I unfortunately am too dedicated and actually went to the conference instead of skipping some of the best talks to see the horses perform. But that’s ok, I’m familiar with all of their moves from my knowledge of classical dressage, so it was just as fun to tour the stables and see them in person later. All of the horses there are Lipizzaners, which are bred on the Austrian National Stud Farm. The school itself is also stunning, particularly the arena of the Winter Riding School, which was built from 1729 to 1735.I honestly had forgotten much of the important history of Austria before I went. And I still find Austrian history pretty overwhelming. I mean, from the Romans to Napoleon to the Allied bombing of Vienna in 1944? The crazy stories about the grandeur of the Habsburgs? Incredible. Complex. Fascinating.Belvedere was clearly expansive and beautiful, particularly the sphinx statues, with the lion bodies and human heads. I would love to go back and visit the gardens in the summer. Obviously, it was pretty bleak and brown in the winter, particularly when it was entirely overcast. The Belvedere was built as the summer residence for Prince Eugene of Savoy, and the construction began in 1714. Over the years, art galleries, such as the Baroque Museum, have been added.Oh, and the most amazing ice rink ever!! I would absolutely love to go back and try it out. It’s like a raceway…with curves and some gentle slopes, that winds in front of Neues Rathaus in the beautiful Rathausplatz Park. The kids, and the adults, looked like they were having such a place on the course.

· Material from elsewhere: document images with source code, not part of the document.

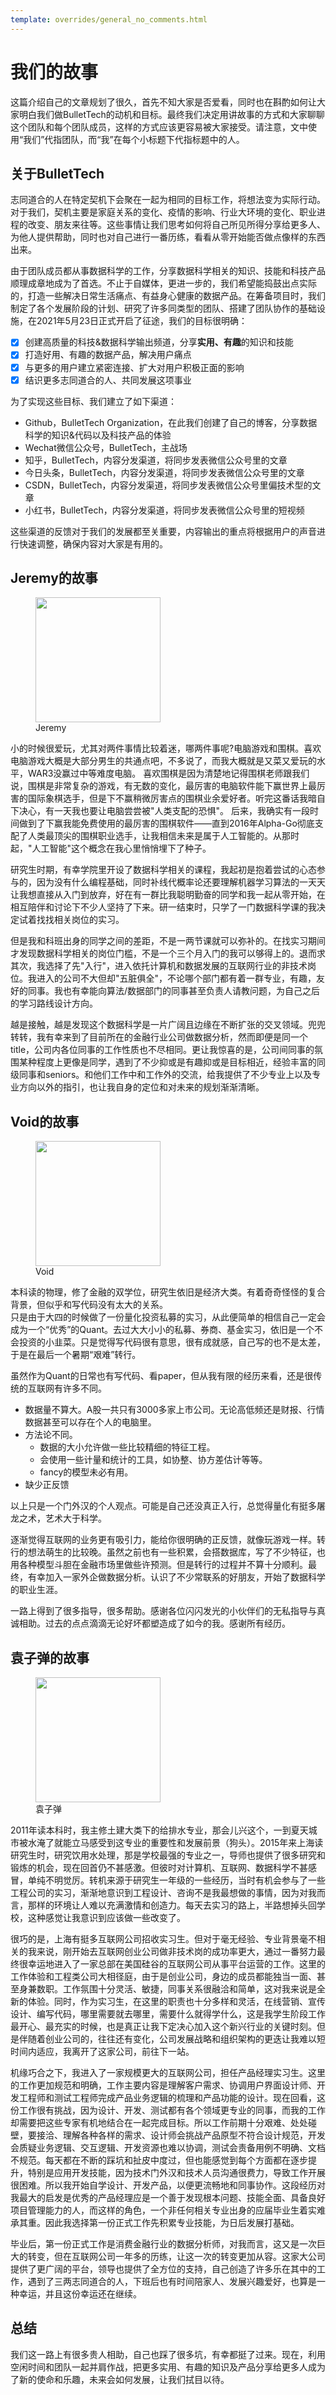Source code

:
 ```yaml
---
template: overrides/general_no_comments.html
---
```


# 我们的故事

这篇介绍自己的文章规划了很久，首先不知大家是否爱看，同时也在斟酌如何让大家明白我们做BulletTech的动机和目标。最终我们决定用讲故事的方式和大家聊聊这个团队和每个团队成员，这样的方式应该更容易被大家接受。请注意，文中使用“我们”代指团队，而“我”在每个小标题下代指标题中的人。

## 关于BulletTech

志同道合的人在特定契机下会聚在一起为相同的目标工作，将想法变为实际行动。对于我们，契机主要是家庭关系的变化、疫情的影响、行业大环境的变化、职业进程的改变、朋友来往等。这些事情让我们思考如何将自己所见所得分享给更多人、为他人提供帮助，同时也对自己进行一番历练，看看从零开始能否做点像样的东西出来。

由于团队成员都从事数据科学的工作，分享数据科学相关的知识、技能和科技产品顺理成章地成为了首选。不止于自媒体，更进一步的，我们希望能捣鼓出点实际的，打造一些解决日常生活痛点、有益身心健康的数据产品。在筹备项目时，我们制定了各个发展阶段的计划、研究了许多同类型的团队、搭建了团队协作的基础设施，在2021年5月23日正式开启了征途，我们的目标很明确：

- [x] 创建高质量的科技&数据科学输出频道，分享**实用、有趣**的知识和技能
- [x] 打造好用、有趣的数据产品，解决用户痛点 
- [x] 与更多的用户建立紧密连接、扩大对用户积极正面的影响
- [x] 结识更多志同道合的人、共同发展这项事业

为了实现这些目标、我们建立了如下渠道：

- Github，BulletTech Organization，在此我们创建了自己的博客，分享数据科学的知识&代码以及科技产品的体验
- Wechat微信公众号，BulletTech，主战场
- 知乎，BulletTech，内容分发渠道，将同步发表微信公众号里的文章
- 今日头条，BulletTech，内容分发渠道，将同步发表微信公众号里的文章
- CSDN，BulletTech，内容分发渠道，将同步发表微信公众号里偏技术型的文章
- 小红书，BulletTech，内容分发渠道，将同步发表微信公众号里的短视频

这些渠道的反馈对于我们的发展都至关重要，内容输出的重点将根据用户的声音进行快速调整，确保内容对大家是有用的。

## Jeremy的故事

<figure>
  <img src="https://cdn.jsdelivr.net/gh/BulletTech2021/Pics/2021-6-23/1624451292168-WeChat+Image_20210623202218.png" width="200" />
  <figcaption>Jeremy</figcaption>
</figure>

小的时候很爱玩，尤其对两件事情比较着迷，哪两件事呢?电脑游戏和围棋。喜欢电脑游戏大概是大部分男生的共通点吧，不多说了，而我大概就是又菜又爱玩的水平，WAR3没赢过中等难度电脑。
喜欢围棋是因为清楚地记得围棋老师跟我们说，围棋是非常复杂的游戏，有无数的变化，最厉害的电脑软件能下赢世界上最厉害的国际象棋选手，但是下不赢稍微厉害点的围棋业余爱好者。听完这番话我暗自下决心，有一天我也要让电脑尝尝被"人类支配的恐惧"。
后来，我确实有一段时间做到了下赢我能免费使用的最厉害的围棋软件——直到2016年Alpha-Go彻底支配了人类最顶尖的围棋职业选手，让我相信未来是属于人工智能的。从那时起，"人工智能"这个概念在我心里悄悄埋下了种子。

研究生时期，有幸学院里开设了数据科学相关的课程，我起初是抱着尝试的心态参与的，因为没有什么编程基础，同时补线代概率论还要理解机器学习算法的一天天让我想直接从入门到放弃，好在有一群比我聪明勤奋的同学和我一起从零开始，在相互陪伴和讨论下不少人坚持了下来。研一结束时，只学了一门数据科学课的我决定试着找找相关岗位的实习。

但是我和科班出身的同学之间的差距，不是一两节课就可以弥补的。在找实习期间才发现数据科学相关的岗位门槛，不是一个三个月入门的我可以够得上的。退而求其次，我选择了先"入行"，进入依托计算机和数据发展的互联网行业的非技术岗位。我进入的公司不大但却"五脏俱全"，不论哪个部门都有着一群专业，有趣，友好的同事。我也有幸能向算法/数据部门的同事甚至负责人请教问题，为自己之后的学习路线设计方向。

越是接触，越是发现这个数据科学是一片广阔且边缘在不断扩张的交叉领域。兜兜转转，我有幸来到了目前所在的金融行业公司做数据分析，然而即便是同一个title，公司内各位同事的工作性质也不尽相同。更让我惊喜的是，公司间同事的氛围某种程度上更像是同学，遇到了不少抑或是有趣抑或是目标相近，经验丰富的同级同事和seniors。和他们工作中和工作外的交流，给我提供了不少专业上以及专业方向以外的指引，也让我自身的定位和对未来的规划渐渐清晰。

## Void的故事

<figure>
  <img src="https://cdn.jsdelivr.net/gh/BulletTech2021/Pics/2021-6-23/1624456739504-11.jpg" width="200" />
  <figcaption>Void</figcaption>
</figure>

本科读的物理，修了金融的双学位，研究生依旧是经济大类。有着奇奇怪怪的复合背景，但似乎和写代码没有太大的关系。  
只是由于大四的时候做了一份量化投资私募的实习，从此便简单的相信自己一定会成为一个“优秀”的Quant。去过大大小小的私募、券商、基金实习，依旧是一个不会投资的小韭菜。只是觉得写代码很有意思，很有成就感，自己写的也不是太差，于是在最后一个暑期“艰难”转行。  

虽然作为Quant的日常也有写代码、看paper，但从我有限的经历来看，还是很传统的互联网有许多不同。

- 数据量不算大。A股一共只有3000多家上市公司。无论高低频还是财报、行情数据甚至可以存在个人的电脑里。
- 方法论不同。
  - 数据的大小允许做一些比较精细的特征工程。
  - 会使用一些计量和统计的工具，如协整、协方差估计等等。
  - fancy的模型未必有用。
- 缺少正反馈  

以上只是一个门外汉的个人观点。可能是自己还没真正入行，总觉得量化有挺多屠龙之术，艺术大于科学。 

逐渐觉得互联网的业务更有吸引力，能给你很明确的正反馈，就像玩游戏一样。转行的想法萌生的比较晚。虽然之前也有一些积累，会搭数据库，写了不少特征，也用各种模型斗胆在金融市场里做些许预测。但是转行的过程并不算十分顺利。最终，有幸加入一家外企做数据分析。认识了不少常联系的好朋友，开始了数据科学的职业生涯。

一路上得到了很多指导，很多帮助。感谢各位闪闪发光的小伙伴们的无私指导与真诚相助。过去的点点滴滴无论好坏都塑造成了如今的我。感谢所有经历。

## 袁子弹的故事

<figure>
  <img src="https://cdn.jsdelivr.net/gh/BulletTech2021/Pics/2021-6-23/1624456142113-%E8%A2%81%E5%AD%90%E5%BC%B9gif%20-%20keynote.gif" width="200" />
  <figcaption>袁子弹</figcaption>
</figure>

2011年读本科时，我主修土建大类下的给排水专业，那会儿兴这个，一到夏天城市被水淹了就能立马感受到这专业的重要性和发展前景（狗头）。2015年来上海读研究生时，研究饮用水处理，那是学校最强的专业之一，导师也提供了很多研究和锻炼的机会，现在回首仍不甚感激。但彼时对计算机、互联网、数据科学不甚感冒，单纯不明觉厉。转机来源于研究生一年级的一些经历，当时有机会参与了一些工程公司的实习，渐渐地意识到工程设计、咨询不是我最想做的事情，因为对我而言，那样的环境让人难以充满激情和创造力。每天去实习的路上，半路想掉头回学校，这种感觉让我意识到应该做一些改变了。

很巧的是，上海有挺多互联网公司招收实习生。但对于毫无经验、专业背景毫不相关的我来说，刚开始去互联网创业公司做非技术岗的成功率更大，通过一番努力最终很幸运地进入了一家总部在美国硅谷的互联网公司从事平台运营的工作。这里的工作体验和工程类公司大相径庭，由于是创业公司，身边的成员都能独当一面、甚至身兼数职。工作氛围十分灵活、敏捷，同事关系很融洽和简单，这对我来说是全新的体验。同时，作为实习生，在这里的职责也十分多样和灵活，在线营销、宣传设计、编写代码，哪里需要就去哪里，需要什么就得学什么，这是我学生阶段工作最开心、最充实的时候，也是真正让我下定决心加入这个新兴行业的关键时刻。但是伴随着创业公司的，往往还有变化，公司发展战略和组织架构的更迭让我难以短时间内适应，我离开了这家公司，前往下一站。

机缘巧合之下，我进入了一家规模更大的互联网公司，担任产品经理实习生。这里的工作更加规范和明确，工作主要内容是理解客户需求、协调用户界面设计师、开发工程师和测试工程师完成产品业务逻辑的梳理和产品功能的设计。现在回看，这份工作很有挑战，因为设计、开发、测试都有各个领域更专业的同事，而我的工作却需要把这些专家有机地结合在一起完成目标。所以工作前期十分艰难、处处碰壁，要接洽、理解各种各样的需求、设计师会挑战产品原型不符合设计规范，开发会质疑业务逻辑、交互逻辑、开发资源也难以协调，测试会责备用例不明确、文档不规范。每天都在不断的踩坑和扯皮中度过，但也能感觉到每个方面都在逐步提升，特别是应用开发技能，因为技术门外汉和技术人员沟通很费力，导致工作开展很困难。所以我开始自学设计、开发产品，以便更流畅地和同事协作。这段经历对我最大的启发是优秀的产品经理应是一个善于发现根本问题、技能全面、具备良好项目管理能力的人，而这样的角色，一个非任何相关专业出身的应届毕业生着实难承其重。因此我选择第一份正式工作先积累专业技能，为日后发展打基础。

毕业后，第一份正式工作是消费金融行业的数据分析师，对我而言，这又是一次巨大的转变，但在互联网公司一年多的历练，让这一次的转变更加从容。这家大公司提供了更广阔的平台，领导也提供了全方位的支持，自己创造了许多乐在其中的工作，遇到了三两志同道合的人，下班后也有时间陪家人、发展兴趣爱好，也算是一种幸运，并且这份幸运还在继续。

## 总结

我们这一路上有很多贵人相助，自己也踩了很多坑，有幸都挺了过来。现在，利用空闲时间和团队一起并肩作战，把更多实用、有趣的知识及产品分享给更多人成为了新的使命和乐趣，未来会如何发展，让我们拭目以待。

Also, if you are more familiar with Austrian history than I, I took from the Sisi Museum that there is some weird obsession with Empress Elizabeth? The Sisi Museum was quite interesting, but in places there was a very, very strange vibe…like it’s made for stalkers almost, for lack of a better way to phrase it. It’s so weird to me that essentially there is a museum about someone’s personal life. But I suppose when you are an Empress, nothing is that personal anymore…
I would also love to go back for more beer and linzertorte. Together. Probably for dinner (and lunch).